A letter to Dad on losing close friend

By Michael C. DeMattos

All too often, we think of family as those who live under one roof or those to whom we are related by blood.

In most cases, this probably is true, but there are times when the term "family" extends far beyond this simple and somewhat static definition. Growing up in Wai'anae, I had many "uncles," "aunties" and "cousins," who I would discover later in life were not in fact related to me — not by blood, anyway.

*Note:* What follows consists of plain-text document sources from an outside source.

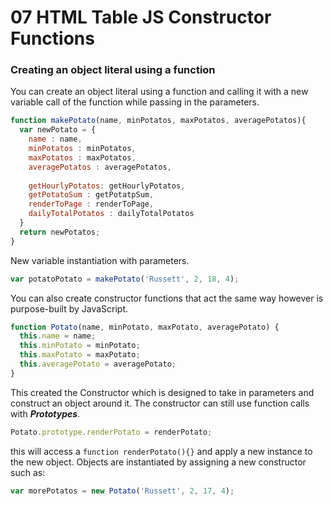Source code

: # 07 HTML Table JS Constructor Functions

### Creating an object literal using a function
You can create an object literal using a function and calling it with a new variable call of the function while passing in the parameters.
```js
function makePotato(name, minPotatos, maxPotatos, averagePotatos){
  var newPotato = {
    name : name,
    minPotatos : minPotatos,
    maxPotatos : maxPotatos,
    averagePotatos : averagePotatos,
    
    getHourlyPotatos: getHourlyPotatos,
    getPotatoSum : getPotatpSum,
    renderToPage : renderToPage,
    dailyTotalPotatos : dailyTotalPotatos
  }
  return newPotatos;
}
```
New variable instantiation with parameters.
```js
var potatoPotato = makePotato('Russett', 2, 18, 4);
```
You can also create constructor functions that act the same way however is purpose-built by JavaScript.
```js
function Potato(name, minPotato, maxPotato, averagePotato) {
  this.name = name;
  this.minPotato = minPotato;
  this.maxPotato = maxPotato;
  this.averagePotato = averagePotato;
}
```
This created the Constructor which is designed to take in parameters and construct an object around it.
The constructor can still use function calls with ***Prototypes***.
```js
Potato.prototype.renderPotato = renderPotato;
```
this will access a `function renderPotato(){}` and apply a new instance to the new object.
Objects are instantiated by assigning a new constructor such as: 
```js
var morePotatos = new Potato('Russett', 2, 17, 4);
```
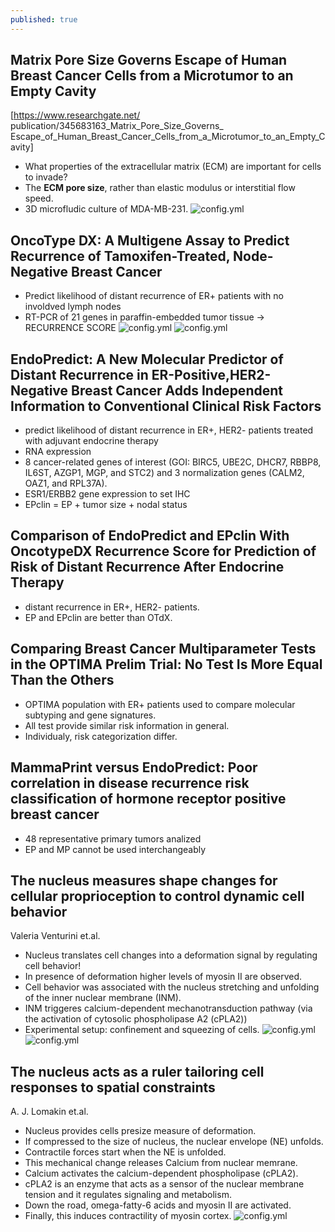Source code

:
 ```yaml
---
published: true
---
```

## Matrix Pore Size Governs Escape of Human Breast Cancer Cells from a Microtumor to an Empty Cavity

[https://www.researchgate.net/
publication/345683163_Matrix_Pore_Size_Governs_
Escape_of_Human_Breast_Cancer_Cells_from_a_Microtumor_to_an_Empty_Cavity]

- What properties of the extracellular matrix (ECM) are important for cells to invade?
- The **ECM pore size**, rather than elastic modulus or interstitial flow speed.
- 3D microfludic culture of MDA-MB-231.
![config.yml](/images/Selection_156.png)

## OncoType DX: A Multigene Assay to Predict Recurrence of Tamoxifen-Treated, Node-Negative Breast Cancer

- Predict likelihood of distant recurrence of ER+ patients with no involdved lymph nodes
- RT-PCR of 21 genes in paraffin-embedded tumor tissue -> RECURRENCE SCORE
![config.yml](/images/Selection_157.png)
![config.yml](/images/Selection_158.png)

## EndoPredict: A New Molecular Predictor of Distant Recurrence in ER-Positive,HER2-Negative Breast Cancer Adds Independent Information to Conventional Clinical Risk Factors

- predict likelihood of distant recurrence in ER+, HER2- patients treated with adjuvant endocrine therapy
- RNA expression
- 8 cancer-related genes of interest (GOI: BIRC5, UBE2C, DHCR7, RBBP8, IL6ST, AZGP1,
MGP, and STC2) and 3 normalization genes (CALM2, OAZ1, and RPL37A).
- ESR1/ERBB2 gene expression to set IHC
- EPclin = EP + tumor size + nodal status

## Comparison of EndoPredict and EPclin With OncotypeDX Recurrence Score for Prediction of Risk of Distant Recurrence After Endocrine Therapy

- distant recurrence in ER+, HER2- patients. 
- EP and EPclin are better than OTdX.

## Comparing Breast Cancer Multiparameter Tests in the OPTIMA Prelim Trial: No Test Is More Equal Than the Others

- OPTIMA population with ER+ patients used to compare molecular subtyping and gene signatures.
- All test provide similar risk information in general. 
- Individualy, risk categorization differ.

## MammaPrint versus EndoPredict: Poor correlation in disease recurrence risk classification of hormone receptor positive breast cancer

- 48 representative primary tumors analized
- EP and MP cannot be used interchangeably

## The nucleus measures shape changes for cellular proprioception to control dynamic cell behavior 
Valeria Venturini et.al.

- Nucleus translates cell changes into a deformation signal by regulating cell behavior!
- In presence of deformation higher levels of myosin II are observed.
- Cell behavior was associated with the nucleus stretching and unfolding of the inner nuclear membrane (INM).
- INM triggeres calcium-dependent mechanotransduction pathway (via the activation of cytosolic phospholipase A2 (cPLA2))
- Experimental setup: confinement and squeezing of cells. 
![config.yml](/images/Selection_159.png)
![config.yml](/images/Selection_160.png)

## The nucleus acts as a ruler tailoring cell responses to spatial constraints
A. J. Lomakin et.al.

- Nucleus provides cells presize measure of deformation.
- If compressed to the size of nucleus, the nuclear envelope (NE) unfolds.
- Contractile forces start when the NE is unfolded.
- This mechanical change releases Calcium from nuclear memrane.
- Calcium activates the calcium-dependent phospholipase (cPLA2).
- cPLA2 is an enzyme that acts as a sensor of the nuclear membrane tension and it regulates signaling and metabolism.
- Down the road, omega-fatty-6 acids and myosin II are activated.
- Finally, this induces contractility of myosin cortex.
![config.yml](/images/Selection_161.png)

Recently, our family (and especially my dad) lost a friend who was also our neighbor for more than 40 years. It was a sad time for all of us. We lost one of our own. What follows is a letter I sent to my dad with the hope of providing some comfort.

Dear Dad:

I just want you to know how sorry I am to hear about Mr. Burke's passing. I know that you lost more than a friend; you lost your best friend. Please know that he was dear to me too. While my life has not been without loss, I must admit that death remains a mystery. I suspect however, that death is both about those who have passed and those who live on.

I spent a few moments this morning thinking of all the ways that I was touched by Mr. Burke.

He called my wife "the stevedore" for the way she hauled my daughter — and all her belongings — in and out of the car each time we drove out to visit.

He marveled at our pitiable jockeying on the cribbage board and turned his nose up at our trash talk. He always seemed above that.

Remember that big scar on his right shoulder? He used to tell me it was an elephant bite. I never believed him. I was sure it was the result of a violent shark attack!

He gave me his old cigar boxes, and I filled them with my childhood treasures. Even now, as I open the cardboard box of my memory, I am overwhelmed by the sweet-musty smell.

He always asked how things were going. And I always had a pat response like "It'll be better after a cold beer!"He never argued and quite frequently would withdraw home to retrieve a Guinness he had stashed in the fridge for me. He was a true Irish gentleman.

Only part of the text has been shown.